Thank you so much for your lengthy response to my questions regarding your failed attempt to alter the Office of Congressional Ethics. I’ve never received a 1,327-word letter from an elected official before. Clearly this issue is of great concern to you and your many constituents who have also contacted you. But despite the apparent effort you and your staff have exerted, your defense of your actions is surprisingly flawed.
You state that your amendment would have “strengthened the existing OCE by maintaining its primary area of focus – accepting and reviewing complaints from the public.” To “strengthen” requires making a change; to “maintain” requires not making a change. This is your central defense, and it is self-contradicting. You use the word combination again: “The amendment sought to strengthen each of these needs while maintaining the basic core of the OCE’s functions.” Though you avoid the contradiction the second time, you instead reveal that “maintain” applies only to the OCE’s purpose, and that “strengthen” applies to something outside that purpose. The “needs” are those of the “Members and staff having gone through review by the OCE.” You wished to strengthen their “due process rights.” But doing so cannot be construed as “strengthening” the OCE’s “basic core” or “primary area of focus,” which is investigating not protecting those who are accused of unethical behavior.

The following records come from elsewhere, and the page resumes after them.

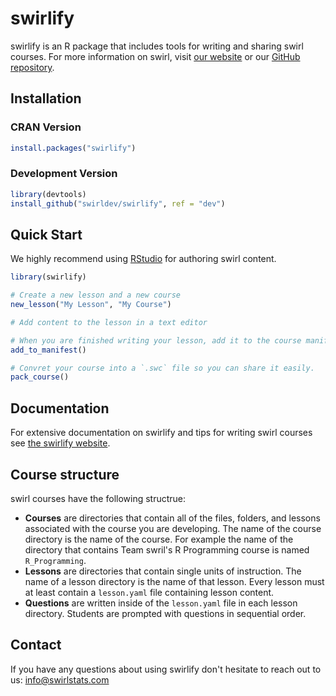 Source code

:<!--[![Build Status](https://travis-ci.org/swirldev/swirlify.svg?branch=master)](https://travis-ci.org/swirldev/swirlify) [![CRAN version](http://www.r-pkg.org/badges/version/swirlify)](https://cran.r-project.org/package=swirlify)-->

# swirlify

swirlify is an R package that includes tools for writing and sharing swirl
courses. For more information on swirl, visit [our website](http://swirlstats.com) or our [GitHub repository](https://github.com/swirldev/swirl).

## Installation

### CRAN Version

```r
install.packages("swirlify")
```

### Development Version

```r
library(devtools)
install_github("swirldev/swirlify", ref = "dev")
```

## Quick Start

We highly recommend using [RStudio](https://www.rstudio.com/) for authoring 
swirl content.

```r
library(swirlify)

# Create a new lesson and a new course
new_lesson("My Lesson", "My Course")

# Add content to the lesson in a text editor

# When you are finished writing your lesson, add it to the course manifest
add_to_manifest()

# Convret your course into a `.swc` file so you can share it easily.
pack_course()
```

## Documentation

For extensive documentation on swirlify and tips for writing swirl courses see
[the swirlify website](http://swirlstats.com/swirlify/).

## Course structure

swirl courses have the following structrue:

- **Courses** are directories that contain all of the files, folders, and lessons
associated with the course you are developing. The name of the course directory
is the name of the course. For example the name of the directory that
contains Team swril's R Programming course is named `R_Programming`.
- **Lessons** are directories that contain single units of instruction. The
name of a lesson directory is the name of that lesson. Every lesson must at
least contain a `lesson.yaml` file containing lesson content.
- **Questions** are written inside of the `lesson.yaml` file in each lesson
directory. Students are prompted with questions in sequential order.

## Contact

If you have any questions about using swirlify don't hesitate to reach out to us:
info@swirlstats.com
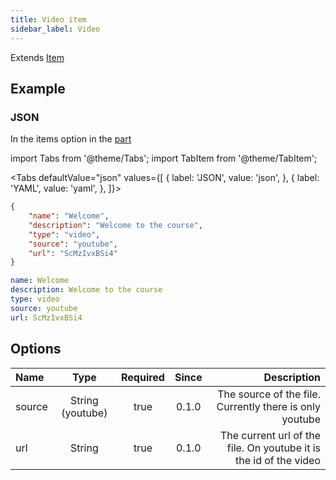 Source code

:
 ```yaml
---
title: Video item
sidebar_label: Video
---
```

Extends [Item](overview)

## Example

### JSON

In the items option in the [part](../part)

import Tabs from '@theme/Tabs';
import TabItem from '@theme/TabItem';

<Tabs defaultValue="json" values={[
  { label: 'JSON', value: 'json', },
  { label: 'YAML', value: 'yaml', },
]}>
<TabItem value="json">

```json title="<course>/<part>/config.json"
{
    "name": "Welcome",
    "description": "Welcome to the course",
    "type": "video",
    "source": "youtube",
    "url": "ScMzIvxBSi4"
}
```

</TabItem>
<TabItem value="yaml">

```yaml title="<course>/<part>/config.yml"
name: Welcome
description: Welcome to the course
type: video
source: youtube
url: ScMzIvxBSi4
```

</TabItem>
</Tabs>

## Options

| Name   |       Type       | Required | Since |                                                       Description |
| :----- | :--------------: | :------: | :---: | ----------------------------------------------------------------: |
| source | String (youtube) |   true   | 0.1.0 |           The source of the file. Currently there is only youtube |
| url    |      String      |   true   | 0.1.0 | The current url of the file. On youtube it is the id of the video |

In order to strengthen the rights of the accused, you would have eliminated the anonymity of complainants and kept the OCE’s investigations in a “private, confidential setting.” While these changes would benefit the accused, they would not “maintain” the OCE’s basic functions since those functions require the protection of whistleblowers and the transparency of investigations.
You also argue that the rights of the accused are greater than the OCE’s functions by evoking the “basic tenets of American Law.” And yet you begin your defense by stating the opposite: “The men and women elected to represent the American people should be held to the highest standards.” But for elected officials to be held to the highest standards, the OCE’s procedures cannot be “basic.” So while it is true that in civil courts “the accused have the right to confront their accuser,” the OCE holds members of Congress to a higher standard, one that you explicitly, though contradictorily, endorse. As you state, “literally anyone from anywhere in the world can send” a complaint to the OCE. Whether such complaints have “a basis in fact” is the job of the OCE to determine. Preventing the OCE from receiving such complaints because they could “potentially disparage the reputation of a Member” would not maintain the OCE’s primary functions; it would undermine them.
Your amendment would have also moved the OCE under the jurisdiction of the Committee on Ethics. You argue this change is necessary because “all parts of the federal government … should be subject to proper oversight.” But you do not show that the OCE is not already properly supervised. Instead you state that the OCE is a “nonpartisan, independent office … founded partially to add an additional layer of review over Members and staff of the House of Representatives.” The Committee on Ethics, in contrast, is partisan. It is controlled by whichever party holds a majority in the House. How then would your amendment have “strengthened” the OCE’s non-partisan independence by making it subject to partisan control?
It is not surprising that your “amendment was supported by a majority of the House Republican Conference” in a vote that excluded Democrats. That fact and your contradictory defense deepen my concerns. Rather than persuading me that your intentions were ethical, you letter is evidence of your skill at rhetorical doublespeak and an Orwellian approach to governance. If anything, you have demonstrated the imperative of keeping the OCE independent and nonpartisan, since even you, the Chair of the House Judiciary Committee, is so ready and willing to place the “needs” of House members above the “highest standards” they are supposed to uphold.